Beijoquinhas de carinho,
Linda Simões
num segundo e por um segundo
que seja eterno nos nossos corações
ofereço-lhe um cordão de abraços dourados como pinhõoes
hoje nada mais sei dizer
porque esta história é linda de doer
Walter
Manuela
Do conto, a viagem por entre os pinheiros mansos com as pinhas a estalar e, com elas, os sons da infância a soltarem-se de mim, para se pendurarem no céu.
A sua escrita é um desenho da alma a brincar com as cores do arco-íris...
Direi a todas as crianças, que temem o saco e o homem que o leva, que afinal ele, o homem, tem cabelo loiro e é Segundo de seu nome e que, é de ouro, afinal, o saco que transporta, e nele só cabem deliciosos pinhões com sabor a verão e a brisa perfumada dos pinheiros.

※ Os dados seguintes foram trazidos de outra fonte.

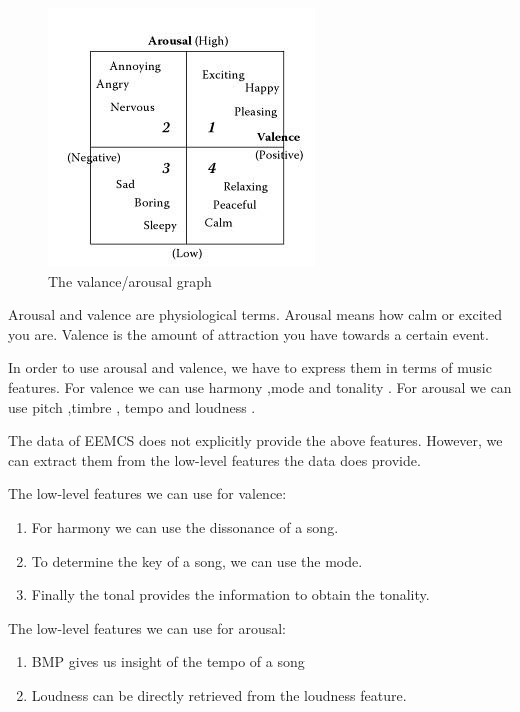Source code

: \documentclass[10pt,a4paper]{article}
\begin{document}
\begin{figure}[h]
\includegraphics[scale=0.75]{avgraph.jpg}
\caption{The valance/arousal graph \cite{Book}}
\label{fig:avgraph}

\end{figure}

Arousal and valence are physiological terms.
Arousal means how calm or excited you are.
Valence is the amount of attraction you have towards a certain event.

In order to use arousal and valence, we have to express them in terms of music features.
For valence we can use harmony \cite{PresentationMER},mode  \cite{PresentationMER} and tonality  \cite{PresentationMER}.
For arousal we can use pitch \cite{PresentationMER} ,timbre \cite{PresentationMER}, tempo \cite{PresentationMER} and loudness \cite{PaperME}.

\newpage

The data of EEMCS does not explicitly provide the above features. However, we can extract them from the low-level features the data does provide.

The low-level features we can use for valence:
\begin{enumerate}
\item For harmony we can use the dissonance of a song.
\item To determine the key of a song, we can use the mode.
\item Finally the tonal provides the information to obtain the tonality.
\end{enumerate}
The low-level features we can use for arousal:
\begin{enumerate}
\item BMP gives us insight of the tempo of a song
\item Loudness can be directly retrieved from the loudness feature.
\end{enumerate}
\end{document}
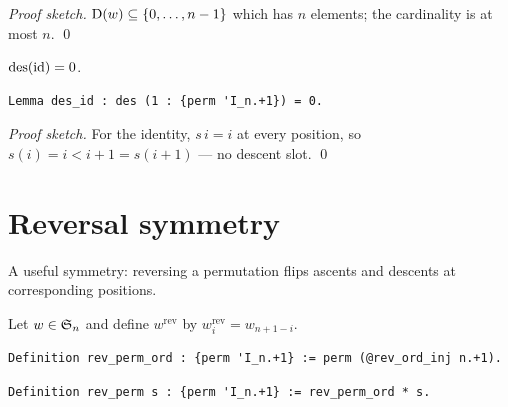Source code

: \noindent
\emph{Proof sketch.} $\descent(w) \subseteq \{0, \dots, n-1\}$ which
has $n$ elements; the cardinality is at most $n$. \qed

\begin{lemma}
  \label{lem:des_id}
  $\des(\mathrm{id}) = 0$.
\end{lemma}

\begin{lstlisting}[language=Rocq]
Lemma des_id : des (1 : {perm 'I_n.+1}) = 0.
\end{lstlisting}


\noindent
\emph{Proof sketch.} For the identity, $s\,i = i$ at every position,
so $s(i) = i < i+1 = s(i+1)$ --- no descent slot. \qed

\section{Reversal symmetry}
\label{sec:reversal}

A useful symmetry: reversing a permutation flips ascents and
descents at corresponding positions.

\begin{definition}
  \label{def:rev_perm}
  Let $w \in \Sn{n}$ and define $w^{\mathrm{rev}}$ by
  $w^{\mathrm{rev}}_i = w_{n+1-i}$.
\end{definition}

\begin{lstlisting}[language=Rocq]
Definition rev_perm_ord : {perm 'I_n.+1} := perm (@rev_ord_inj n.+1).
\end{lstlisting}


\begin{lstlisting}[language=Rocq]
Definition rev_perm s : {perm 'I_n.+1} := rev_perm_ord * s.
\end{lstlisting}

E nos rostos assustados de outrora, pintará a Manuela um sorriso que destruírá o medo.
Um beijinho Manuela e, obrigada!
Jaime
pinheiros que tais
e muitos mais agradecimentos!
manuela
Loirita
as férias óptimas?
as suas
porque as minhas ainda não começaram...
obrigada por ter voltado!
um abraço
manuela
JB
onde é que está? continua perdida?
obrigada pelo seu comentário!!
um beijo
manuela
Dulce, atenta leitora
de que serviria contar, se ninguém me ouvisse?
leve daqui tudo o que quiser
porque o que aqui deixa é igualmente maior do que 365 dias!
beijinhos
manuela
Linda
e dando a volta às estrelas e ao mar
é aqui que eu a venho encontrar...
beijinhos
manuela
Manuela
Volto, para lhe dizer o quanto acrescenta dia a dia....
a si que escreve e a todos que a lêem.
Na soma, somos pequenos detalhes que juntamos dia a dia, em eterna descoberta. Com eles, tecemos um manto onde nos abrigamos, tantas vezes , e onde outras tantas, damos guarida.
Um beijinho de felicitações.
Walter
fico com o cordão de abraços e solto-o por aí
para que se multipliquem
como os colares de pinhões que compravamos nas feiras! bastava um puxão e antes mesmos de os trincarmos soltavam-se...
era tão bom! pinhões a trincar as linhas...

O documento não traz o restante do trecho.